» What to do: The entries below hold a line with "tags = ['home', 'index']" and a line with "This site is mainly". Return those lines and all that lie between them, exactly and only.

(Dataset excerpts)
^^^^^^^^^^^^^^^^

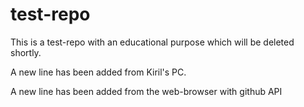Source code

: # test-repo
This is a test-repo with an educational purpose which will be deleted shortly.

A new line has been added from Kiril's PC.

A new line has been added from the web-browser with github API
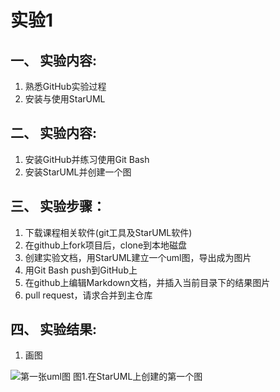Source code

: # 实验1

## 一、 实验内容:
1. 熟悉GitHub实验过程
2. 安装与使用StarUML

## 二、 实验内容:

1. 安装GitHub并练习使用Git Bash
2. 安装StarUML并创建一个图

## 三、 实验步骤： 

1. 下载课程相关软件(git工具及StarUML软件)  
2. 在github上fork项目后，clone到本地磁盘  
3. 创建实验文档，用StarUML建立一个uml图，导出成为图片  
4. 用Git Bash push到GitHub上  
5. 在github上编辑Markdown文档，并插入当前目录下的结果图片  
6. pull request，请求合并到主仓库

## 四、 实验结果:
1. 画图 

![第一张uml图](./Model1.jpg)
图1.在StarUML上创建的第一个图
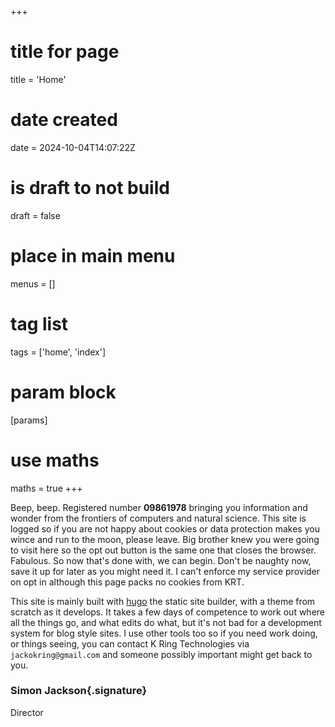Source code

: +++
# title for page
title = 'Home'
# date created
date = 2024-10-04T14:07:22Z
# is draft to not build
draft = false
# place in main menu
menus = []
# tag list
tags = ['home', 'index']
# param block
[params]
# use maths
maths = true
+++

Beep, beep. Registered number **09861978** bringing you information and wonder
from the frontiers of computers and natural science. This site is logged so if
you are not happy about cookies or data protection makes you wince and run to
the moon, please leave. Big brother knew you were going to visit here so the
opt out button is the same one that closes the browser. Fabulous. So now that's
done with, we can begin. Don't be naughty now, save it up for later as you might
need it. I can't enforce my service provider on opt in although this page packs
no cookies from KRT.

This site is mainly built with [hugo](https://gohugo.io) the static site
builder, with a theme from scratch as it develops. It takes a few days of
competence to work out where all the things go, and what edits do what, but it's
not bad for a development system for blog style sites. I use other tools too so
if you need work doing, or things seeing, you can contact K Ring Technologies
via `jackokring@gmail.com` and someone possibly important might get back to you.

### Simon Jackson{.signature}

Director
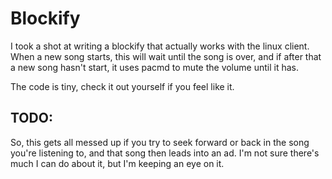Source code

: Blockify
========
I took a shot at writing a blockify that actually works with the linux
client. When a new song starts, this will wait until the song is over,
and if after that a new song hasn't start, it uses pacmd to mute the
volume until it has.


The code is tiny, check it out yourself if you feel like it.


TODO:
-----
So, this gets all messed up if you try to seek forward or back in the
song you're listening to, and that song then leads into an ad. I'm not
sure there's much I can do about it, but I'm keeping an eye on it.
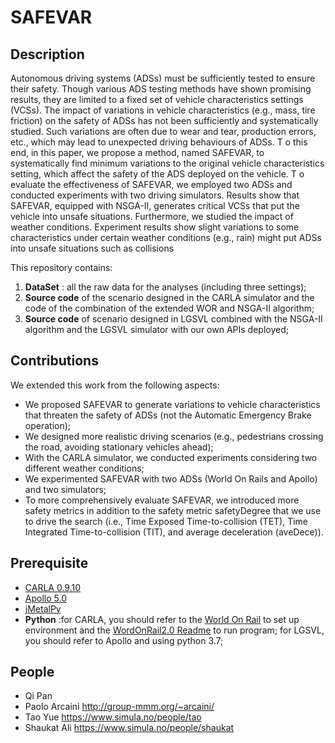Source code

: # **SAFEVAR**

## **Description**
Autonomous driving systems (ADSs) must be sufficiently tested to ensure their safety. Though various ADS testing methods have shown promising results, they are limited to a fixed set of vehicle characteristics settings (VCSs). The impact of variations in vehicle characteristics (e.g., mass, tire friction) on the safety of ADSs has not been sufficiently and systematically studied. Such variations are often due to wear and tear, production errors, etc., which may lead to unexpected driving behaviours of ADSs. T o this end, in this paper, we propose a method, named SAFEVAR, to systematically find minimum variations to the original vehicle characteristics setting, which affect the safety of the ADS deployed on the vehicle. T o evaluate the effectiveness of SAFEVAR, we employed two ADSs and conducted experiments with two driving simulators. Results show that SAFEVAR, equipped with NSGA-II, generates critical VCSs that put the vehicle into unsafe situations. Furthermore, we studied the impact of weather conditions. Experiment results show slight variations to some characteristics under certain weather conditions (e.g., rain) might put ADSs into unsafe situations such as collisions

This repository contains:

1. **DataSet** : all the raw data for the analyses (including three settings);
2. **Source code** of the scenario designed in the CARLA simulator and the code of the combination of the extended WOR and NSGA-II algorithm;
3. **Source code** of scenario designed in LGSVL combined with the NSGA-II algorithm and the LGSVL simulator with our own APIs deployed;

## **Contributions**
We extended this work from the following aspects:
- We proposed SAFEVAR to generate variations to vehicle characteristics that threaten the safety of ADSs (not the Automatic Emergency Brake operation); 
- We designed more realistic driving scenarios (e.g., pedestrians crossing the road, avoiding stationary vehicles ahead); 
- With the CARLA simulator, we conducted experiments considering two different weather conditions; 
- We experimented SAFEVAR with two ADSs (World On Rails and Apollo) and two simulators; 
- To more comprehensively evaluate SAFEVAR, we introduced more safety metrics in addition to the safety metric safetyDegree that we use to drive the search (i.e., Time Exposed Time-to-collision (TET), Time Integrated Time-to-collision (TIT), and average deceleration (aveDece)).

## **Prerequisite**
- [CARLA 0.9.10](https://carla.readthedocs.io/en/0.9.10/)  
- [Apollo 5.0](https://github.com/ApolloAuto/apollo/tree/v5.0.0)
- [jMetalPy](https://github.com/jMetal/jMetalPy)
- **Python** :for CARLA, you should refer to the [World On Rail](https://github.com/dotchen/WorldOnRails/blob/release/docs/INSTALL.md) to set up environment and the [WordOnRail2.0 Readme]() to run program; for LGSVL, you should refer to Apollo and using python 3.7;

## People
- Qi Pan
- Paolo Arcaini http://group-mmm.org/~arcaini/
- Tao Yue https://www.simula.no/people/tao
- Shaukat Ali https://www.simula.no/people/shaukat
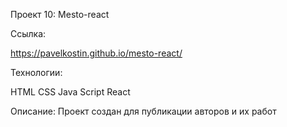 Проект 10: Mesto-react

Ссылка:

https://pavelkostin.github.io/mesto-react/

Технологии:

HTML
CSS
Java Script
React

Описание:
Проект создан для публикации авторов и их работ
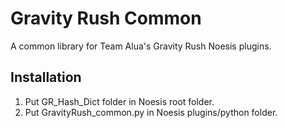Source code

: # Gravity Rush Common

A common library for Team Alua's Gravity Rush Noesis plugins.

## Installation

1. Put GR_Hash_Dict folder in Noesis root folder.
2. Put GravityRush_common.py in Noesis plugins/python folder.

^^^^^^^^^^^^^^^^

» Answer for this exercise:
tags = ['home', 'index']
# param block
[params]
# use maths
maths = true
+++

Beep, beep. Registered number **09861978** bringing you information and wonder
from the frontiers of computers and natural science. This site is logged so if
you are not happy about cookies or data protection makes you wince and run to
the moon, please leave. Big brother knew you were going to visit here so the
opt out button is the same one that closes the browser. Fabulous. So now that's
done with, we can begin. Don't be naughty now, save it up for later as you might
need it. I can't enforce my service provider on opt in although this page packs
no cookies from KRT.

This site is mainly built with [hugo](https://gohugo.io) the static site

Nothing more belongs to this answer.